• [TASK TO CARRY OUT]:
Where does the word "self" occur in the entries below? Copy every line that has it.

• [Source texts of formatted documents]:
--------
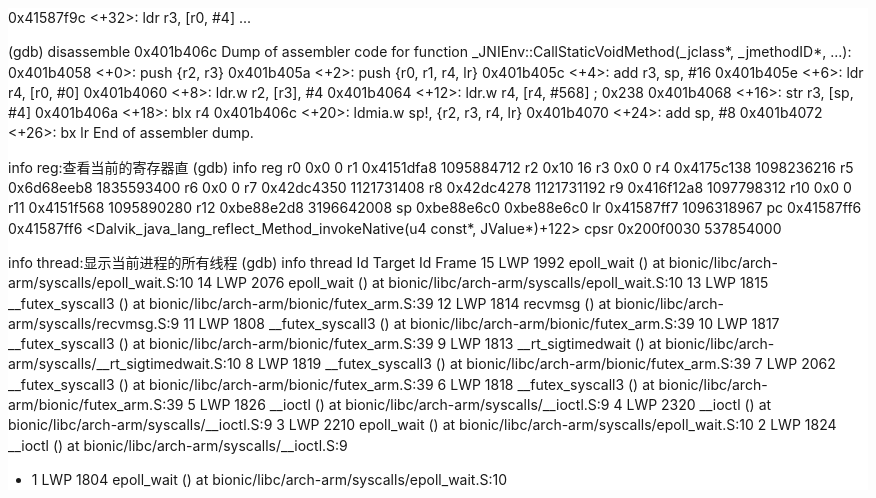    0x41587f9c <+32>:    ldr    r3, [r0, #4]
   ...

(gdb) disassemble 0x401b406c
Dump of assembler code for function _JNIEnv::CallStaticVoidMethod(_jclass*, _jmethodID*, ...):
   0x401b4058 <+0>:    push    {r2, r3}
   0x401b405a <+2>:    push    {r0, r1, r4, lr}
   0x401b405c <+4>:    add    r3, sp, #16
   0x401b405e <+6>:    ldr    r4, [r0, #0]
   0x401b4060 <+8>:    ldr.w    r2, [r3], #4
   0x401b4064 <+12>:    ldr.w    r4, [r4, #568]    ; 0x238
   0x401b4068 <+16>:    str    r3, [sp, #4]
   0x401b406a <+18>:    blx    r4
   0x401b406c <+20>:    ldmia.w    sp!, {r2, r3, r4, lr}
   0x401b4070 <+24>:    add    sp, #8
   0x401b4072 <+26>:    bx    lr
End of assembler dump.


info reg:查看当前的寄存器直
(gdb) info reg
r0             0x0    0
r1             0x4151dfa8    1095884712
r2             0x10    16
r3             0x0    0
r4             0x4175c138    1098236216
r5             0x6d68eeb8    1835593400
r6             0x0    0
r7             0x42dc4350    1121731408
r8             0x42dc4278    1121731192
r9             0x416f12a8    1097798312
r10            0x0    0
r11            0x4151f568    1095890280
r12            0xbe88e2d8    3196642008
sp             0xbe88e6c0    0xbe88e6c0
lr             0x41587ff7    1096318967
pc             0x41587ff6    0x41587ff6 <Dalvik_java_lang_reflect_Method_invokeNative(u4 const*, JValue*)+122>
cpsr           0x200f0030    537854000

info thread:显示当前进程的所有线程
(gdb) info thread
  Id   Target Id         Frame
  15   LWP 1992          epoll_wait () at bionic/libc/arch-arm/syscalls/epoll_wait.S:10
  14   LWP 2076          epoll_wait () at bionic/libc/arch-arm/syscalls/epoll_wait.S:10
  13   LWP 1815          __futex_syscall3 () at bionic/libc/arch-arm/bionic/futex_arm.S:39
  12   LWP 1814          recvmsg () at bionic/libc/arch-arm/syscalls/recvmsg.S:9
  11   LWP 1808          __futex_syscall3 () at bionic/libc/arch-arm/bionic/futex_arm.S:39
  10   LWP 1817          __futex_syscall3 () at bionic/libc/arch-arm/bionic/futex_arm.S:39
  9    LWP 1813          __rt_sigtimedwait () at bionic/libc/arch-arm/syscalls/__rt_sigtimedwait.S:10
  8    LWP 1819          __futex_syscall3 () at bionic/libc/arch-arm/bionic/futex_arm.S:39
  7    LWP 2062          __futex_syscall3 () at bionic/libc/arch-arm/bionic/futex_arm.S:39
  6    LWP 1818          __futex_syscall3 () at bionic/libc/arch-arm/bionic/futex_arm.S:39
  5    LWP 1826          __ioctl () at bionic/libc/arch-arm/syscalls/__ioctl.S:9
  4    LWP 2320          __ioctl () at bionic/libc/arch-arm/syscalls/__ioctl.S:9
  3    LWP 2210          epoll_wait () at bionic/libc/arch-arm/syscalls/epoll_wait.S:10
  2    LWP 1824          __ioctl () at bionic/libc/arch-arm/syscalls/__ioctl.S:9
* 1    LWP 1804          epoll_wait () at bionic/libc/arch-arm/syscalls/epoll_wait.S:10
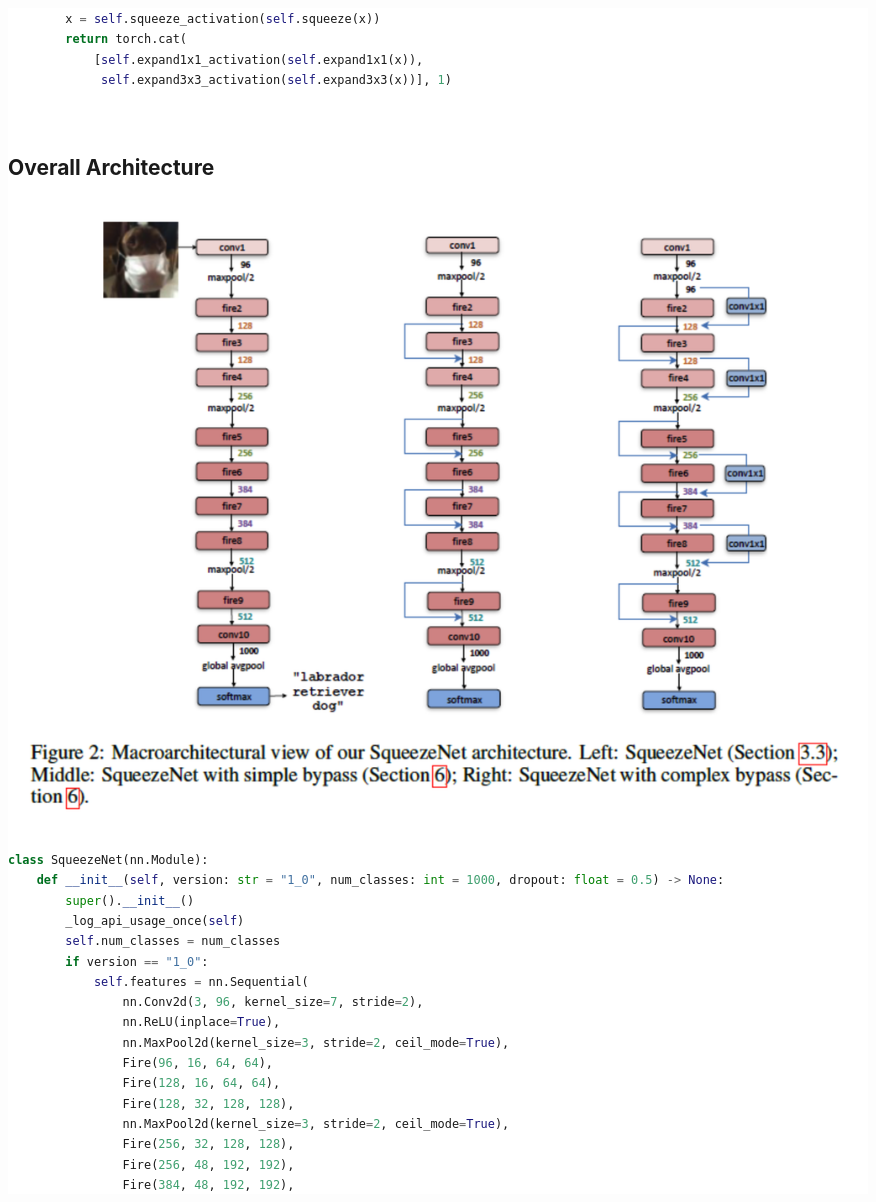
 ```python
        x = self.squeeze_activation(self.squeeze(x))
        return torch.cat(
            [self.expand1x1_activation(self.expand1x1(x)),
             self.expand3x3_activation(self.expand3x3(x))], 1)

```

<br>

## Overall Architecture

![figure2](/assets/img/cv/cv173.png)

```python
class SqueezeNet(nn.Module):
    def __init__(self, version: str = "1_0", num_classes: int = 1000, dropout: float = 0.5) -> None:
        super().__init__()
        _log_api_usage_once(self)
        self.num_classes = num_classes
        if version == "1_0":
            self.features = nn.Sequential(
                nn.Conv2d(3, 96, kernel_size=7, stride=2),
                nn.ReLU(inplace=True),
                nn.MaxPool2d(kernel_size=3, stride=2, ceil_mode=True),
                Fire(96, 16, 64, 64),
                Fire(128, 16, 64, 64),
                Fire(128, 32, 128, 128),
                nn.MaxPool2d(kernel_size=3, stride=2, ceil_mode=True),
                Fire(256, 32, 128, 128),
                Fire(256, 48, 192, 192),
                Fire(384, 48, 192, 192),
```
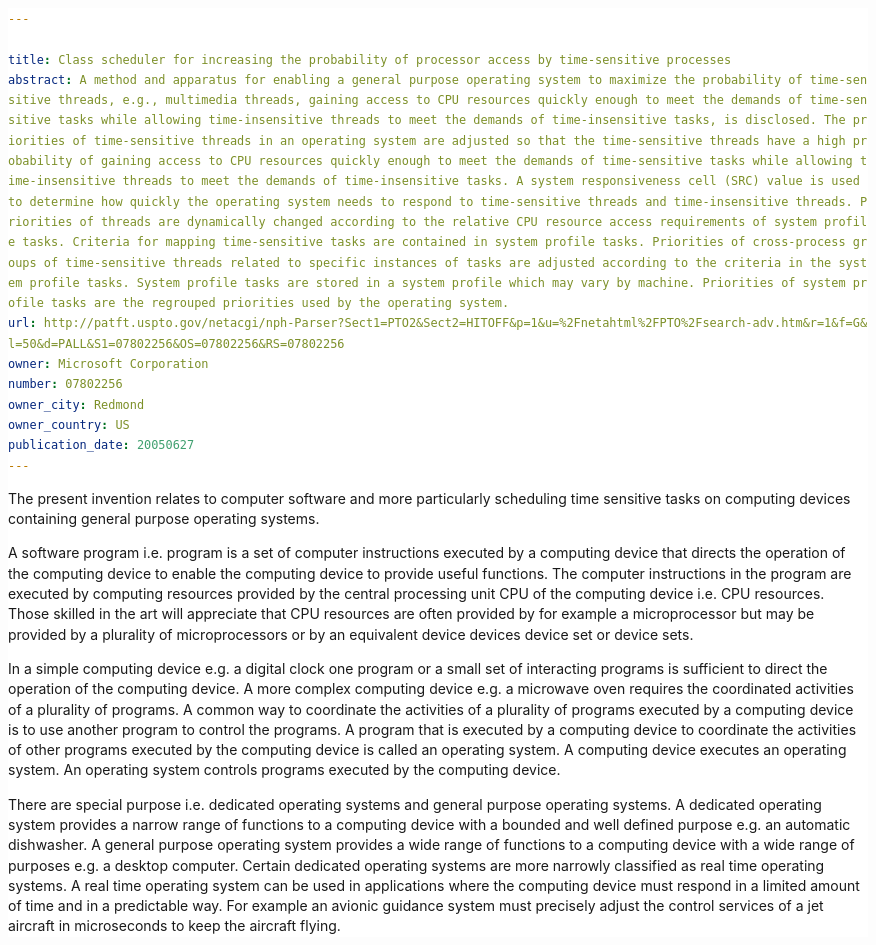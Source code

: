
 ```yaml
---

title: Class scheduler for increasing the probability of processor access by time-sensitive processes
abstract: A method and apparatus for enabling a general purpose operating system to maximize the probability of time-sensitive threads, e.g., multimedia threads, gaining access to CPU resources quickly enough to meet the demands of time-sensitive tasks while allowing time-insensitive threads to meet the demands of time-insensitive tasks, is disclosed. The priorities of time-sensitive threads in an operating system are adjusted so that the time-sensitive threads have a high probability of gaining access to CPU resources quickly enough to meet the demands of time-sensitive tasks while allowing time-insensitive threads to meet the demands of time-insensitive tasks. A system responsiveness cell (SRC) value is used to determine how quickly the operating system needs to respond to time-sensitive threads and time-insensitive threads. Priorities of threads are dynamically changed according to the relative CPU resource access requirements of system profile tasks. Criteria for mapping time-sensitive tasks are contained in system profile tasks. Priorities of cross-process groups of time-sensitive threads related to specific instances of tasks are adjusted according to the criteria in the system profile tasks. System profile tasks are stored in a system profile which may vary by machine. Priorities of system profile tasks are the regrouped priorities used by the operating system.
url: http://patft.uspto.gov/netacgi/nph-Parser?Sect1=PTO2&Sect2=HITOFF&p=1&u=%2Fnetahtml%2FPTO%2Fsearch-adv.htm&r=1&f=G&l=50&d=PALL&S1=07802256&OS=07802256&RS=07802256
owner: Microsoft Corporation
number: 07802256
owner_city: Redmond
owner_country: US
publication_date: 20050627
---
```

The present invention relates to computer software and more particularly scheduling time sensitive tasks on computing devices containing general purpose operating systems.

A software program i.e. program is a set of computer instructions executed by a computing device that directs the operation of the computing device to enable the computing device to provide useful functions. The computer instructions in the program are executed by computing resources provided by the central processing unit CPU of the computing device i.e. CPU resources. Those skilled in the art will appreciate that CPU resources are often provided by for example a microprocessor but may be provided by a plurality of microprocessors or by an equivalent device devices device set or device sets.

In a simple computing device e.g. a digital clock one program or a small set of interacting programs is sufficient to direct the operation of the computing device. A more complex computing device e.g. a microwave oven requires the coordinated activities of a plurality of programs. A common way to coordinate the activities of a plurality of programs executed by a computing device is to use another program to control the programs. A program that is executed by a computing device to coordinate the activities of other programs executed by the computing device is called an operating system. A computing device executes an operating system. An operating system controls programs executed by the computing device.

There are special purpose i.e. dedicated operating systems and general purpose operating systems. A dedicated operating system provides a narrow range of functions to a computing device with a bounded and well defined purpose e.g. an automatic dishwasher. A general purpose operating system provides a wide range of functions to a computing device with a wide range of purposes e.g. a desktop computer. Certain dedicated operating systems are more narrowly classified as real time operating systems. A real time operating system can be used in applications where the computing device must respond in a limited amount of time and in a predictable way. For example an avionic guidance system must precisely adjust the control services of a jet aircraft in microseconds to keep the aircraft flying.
--------
• [RESPONSE AREA]:
        x = self.squeeze_activation(self.squeeze(x))
            [self.expand1x1_activation(self.expand1x1(x)),
             self.expand3x3_activation(self.expand3x3(x))], 1)
    def __init__(self, version: str = "1_0", num_classes: int = 1000, dropout: float = 0.5) -> None:
        _log_api_usage_once(self)
        self.num_classes = num_classes
            self.features = nn.Sequential(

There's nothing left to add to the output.